A Rubyist's Walk Along the C-side (Part 10): Benchmarking

This is an article in a multi-part series called “A Rubyist’s Walk Along the C-side”

In the previous article, you implemented a circular buffer in two different ways as C extensions. In this article, we’ll benchmark the three implementations (pure Ruby vs. instance variables in C vs. TypedData objects) to compare how the implementation affects performance!

Benchmark tools

There are many different tools that can be used to benchmark Ruby code. I’ll be introducing two: the Benchmark module and benchmark-ips.

Ruby’s Benchmark module

The Benchmark module built into Ruby provides a way to time a block of code. You can look at the documentation to learn about the various features it provides. We’ll look at the Benchmark.measure method to measure a single block of code.

Let’s see an example of code that calculates the Fibonacci sequence:

require "benchmark"

puts(Benchmark.measure do
  fib_hash = { 0 => 0, 1 => 1 }
  fib_hash.default_proc = proc { |h, k| h[k - 2] + h[k - 1] }

  puts "F(30) = #{fib_hash[30]}"
end)

Let’s run this code and see the output:

F(30) = 832040
  0.094039   0.000224   0.094263 (  0.094286)

We see that the 31st Fibonacci number is 832040. It’s followed by four numbers on the next line, which is the output from Benchmark, which each are (from left to right):

  1. User CPU time: time spent inside of the Ruby process. You can think of this as the time spent running the code.
  2. System CPU time: time spent inside of the system kernel for the Ruby process. While this isn’t time spent by the program’s execution, it’s directly impacted by the code. Privileged operations like file I/O, network I/O, and allocating memory require switching to the system kernel. So reducing the number and complexity of system calls can reduce the system CPU time.
  3. Sum of user and system CPU times: total time the program occupied the CPU.
  4. Elapsed time: the time spent executing the program if it was timed using a stopwatch. This is the time that the user experiences.
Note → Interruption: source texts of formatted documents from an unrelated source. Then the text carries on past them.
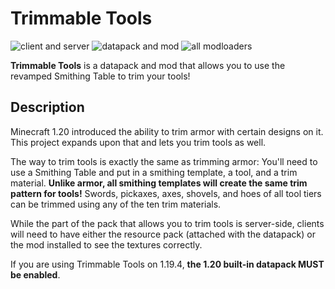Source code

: # Trimmable Tools

![client and server](https://img.shields.io/badge/environment-client%20and%20server-b01fe0)
![datapack and mod](https://img.shields.io/badge/project%20type-datapack%20&%20mod-39951d)
![all modloaders](https://img.shields.io/badge/modloader-all-eeeeee)

**Trimmable Tools** is a datapack and mod that allows you to use the revamped Smithing Table to trim your tools!

## Description

Minecraft 1.20 introduced the ability to trim armor with certain designs on it. This project expands upon that and lets you trim tools as well.

The way to trim tools is exactly the same as trimming armor: You'll need to use a Smithing Table and put in a smithing template, a tool, and a trim material. **Unlike armor, all smithing templates will create the same trim pattern for tools!** Swords, pickaxes, axes, shovels, and hoes of all tool tiers can be trimmed using any of the ten trim materials.

While the part of the pack that allows you to trim tools is server-side, clients will need to have either the resource pack (attached with the datapack) or the mod installed to see the textures correctly.

If you are using Trimmable Tools on 1.19.4, **the 1.20 built-in datapack MUST be enabled**.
It’s interesting to note that the elapsed time may differ significantly from the sum of user and system CPU times in different scenarios. The elapsed time may be higher when the system is under high load and the system scheduler decides to allocate time for other processes to run instead. The elapsed time may be lower when we use multithreading since the user and system CPU times are calculated as the sum of time spent in each CPU core. You can see this behavior when running the code above in multiple Ractor, but this is left as an exercise for the reader.

Going back to the code above, if you have a keen eye, you might have noticed that there was a memoization optimization that I missed. We can change this line:

fib_hash.default_proc = proc { |h, k| h[k] = h[k - 2] + h[k - 1] }

And run the benchmark again:

F(30) = 832040
  0.000014   0.000011   0.000025 (  0.000024)

Much faster.

Problem with the Benchmark module

A problem with the Benchmark module in Ruby is that it requires a good estimate (or trial-and-error) in finding a good program that runs in a reasonable amount of time. If it takes too long, it’s a slow feedback loop. If it takes too short, the data has few significant digits and high variance which has low statistical significance. For example, I can say that the improvement in the memoized version above is about 3700x (0.094263/0.000025). However, if I rerun my optimized version, I get a total CPU time of 0.000019 which changes the improvement to about 5000x (0.094263/0.000019). That’s quite a big difference!

The benchmark-ips gem

The benchmark-ips gem aims to take more of the guesswork out of benchmarking. It works by having two phases: it first performs a warmup phase to estimate how long the code takes to execute, and a calculation phase where it runs the code for the duration that was specified (default of 5 seconds) using the estimation from the warmup phase.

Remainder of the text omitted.